Nigerians gave you thumbs up for engaging Obasanjo and the federal government all the way up to the Supreme Court. Moreover, happening at a time when the fear of President Obasanjo and the unwritten federal might were considered the beginning of political wisdom in our polity. Of course, the constitution came handy as a leveler between your good self and former President Obasanjo.
In light of the above, Nigerians naturally expect a clear departure from what the Obasanjo era and the immediate past regime offered them as constitutional democracy. Whereas it is still early in the day to rate your performance in this regard, one cannot but acknowledge that you have so far shown that you have some listening ear. Your intervention in what could have degenerated into a total breakdown of law and order in Rivers State late last year comes as a reference point. For me, stepping in to halt the ship of state from completederailment is an eloquent attestation to the fact that you place the security of lives and property, peace and harmony, and national cohesion over and above partisan interest.
You could equally have looked the other way and allow the crisis fester, since Rivers State is a PDP state. But you hearkened to the voice of reason, and that of well-meaning Nigerians, particularly, Chief Edwin Kiagbodo Clark, the leader of the Ijaw nation, and, the Ijaw National Congress (INC) to halt the drift. Notwithstanding your tight schedule, you took out time to summon the governor of Rivers State, Sir Siminalayi Joseph Fubara, his predecessor, now FCT minister, Barr. Ezebunwo Nyesom Wike and Hon. Martins Amaewhule who were the principal actors in the crisis to the Villa, and have them subscribed to a peace deal.
Although I had my reservations over the eight-point resolution ab initio, I refrained myself from joining the bandwagon in pointing out some of the obvious limitations in the document at the time. My position was informed by the following reasons. First, I didn’t see it as the wisest thing to do at a time when the crisis was raging like a wildfire. For me, nothing could have been more paramount than bringing the situation under control, which the armistice effectively accomplished. Second, I trusted your judgment, and honestly believed that you brokered the deal in good faith. I was therefore willing to give the truce the deserved benefit of the doubt by putting it to test. Finally, and most importantly, the governor who was in the eye of the storm was unwavering in restating his commitment to the terms of the truce.
However, three months after the deal was struck, I dare say, Your Excellency; that it has failed in attaining the ultimate goal of reconciling the warring factions.Instead, it had become the template for the palpable tension the state has since been grappling with. This outcome is by no means surprising to any discerning mind. And the reasons are not far-fetched. First, as I mentioned earlier, it would appear that in a bid to halt to the looming anarchy, the constitution which is the grundnorm was not properly consulted in forging the eight-point resolution.
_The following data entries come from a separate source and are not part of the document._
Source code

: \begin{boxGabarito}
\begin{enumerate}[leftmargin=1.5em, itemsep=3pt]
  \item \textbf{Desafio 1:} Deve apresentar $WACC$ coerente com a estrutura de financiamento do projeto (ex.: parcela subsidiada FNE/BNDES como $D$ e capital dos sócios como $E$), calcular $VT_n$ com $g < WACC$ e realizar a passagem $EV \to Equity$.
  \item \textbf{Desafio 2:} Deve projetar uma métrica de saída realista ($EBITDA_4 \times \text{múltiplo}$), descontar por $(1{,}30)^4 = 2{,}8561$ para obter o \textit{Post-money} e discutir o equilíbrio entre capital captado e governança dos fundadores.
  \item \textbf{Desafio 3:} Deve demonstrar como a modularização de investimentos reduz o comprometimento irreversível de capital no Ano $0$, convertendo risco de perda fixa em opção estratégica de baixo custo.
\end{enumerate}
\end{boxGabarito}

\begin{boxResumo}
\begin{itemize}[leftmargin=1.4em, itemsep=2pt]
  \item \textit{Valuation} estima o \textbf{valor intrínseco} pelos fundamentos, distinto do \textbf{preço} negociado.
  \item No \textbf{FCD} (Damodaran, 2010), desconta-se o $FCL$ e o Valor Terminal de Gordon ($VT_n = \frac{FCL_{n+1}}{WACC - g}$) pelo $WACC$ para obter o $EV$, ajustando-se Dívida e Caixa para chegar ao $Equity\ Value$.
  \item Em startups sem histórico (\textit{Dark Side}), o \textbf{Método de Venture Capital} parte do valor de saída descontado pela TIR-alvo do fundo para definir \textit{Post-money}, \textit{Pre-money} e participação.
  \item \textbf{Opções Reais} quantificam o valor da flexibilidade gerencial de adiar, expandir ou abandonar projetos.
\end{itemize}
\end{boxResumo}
Also, a reexamination of the document reveals a certain degree of political fiat in its construct.
That the eight-point resolution has since triggered a plethora of litigations is only natural. That it has induced a near state of anomie clearly points to the inherent flaws in the document. That it has thrown up desperadoesand warmongers like Chief Tony Okocha and Engr. Samuel Nwanosike who now disparage, distract and outrightly abuse a sitting governor with reckless abandon is equally expected. As for Wike, the man believes the governor is his lackey, therefore, tongue-lashing, and outrightly threatening to give the governor sleepless nights are privileges he believes are within his right. But most worrisome, is the fact that Wike doesn’t make empty threats. In other words, backtracking on getting the governor out of office, either by hook or crook isn’t just an option.
The truth is, some of the articles in the eight-point resolution stealthily stripped the governor of the powers and aura of his office;thus exposing him to the ridicule we see today. For instance, article three directed the governor to reinstate former members of the state executive council,who had earlier resigned their appointments from the state cabinet. Truth be told, such directive to a sitting governor, in the very least, leaves a sour taste in the mouth. Perhaps, it would have been a different kettle of fish had the governor whimsically sacked the commissioners because he suspected their allegiance lay with the FCT minister. But here, these supposed honourable men and women resigned their appointments on their own volition, citing “personal grounds”.
One would have expected Your Excellency toresolve the issue a little differently given your groundedness in public and private administration; knowing that trust and mutual respect took flight the moment those commissioners handed in their resignation letters. In other words, people with obvious reservations against each other cannot truly work as a team.
The constitution expressly confers the powers to appoint commissioners on the governor of a state. It follows therefore that commissioners owe their loyalty to the governor who appoints them. While in the saddle, Wike was unequivocal in demanding a hundred percent loyalty from his commissioners. And that was what he got during his eight-year reign. Granted that the commissioners in question were all nominated by the FCT minister as we now know; the question is, was it also within his right to direct their resignation at will, and then re-direct their reinstatement because the plot to remove the governor failed?
If you ask me, requesting Wike, the nominator, to nominate fresh persons in their stead would have created more semblance of statecraft, seriousness in governance and, more importantly, saved the governor’s face. It also would have gone a long way to demonstrate that some things are beyond trifles. Put differently, the notion that a crisis of that magnitude could be resolved absent collateral damage rest on a faulty premise.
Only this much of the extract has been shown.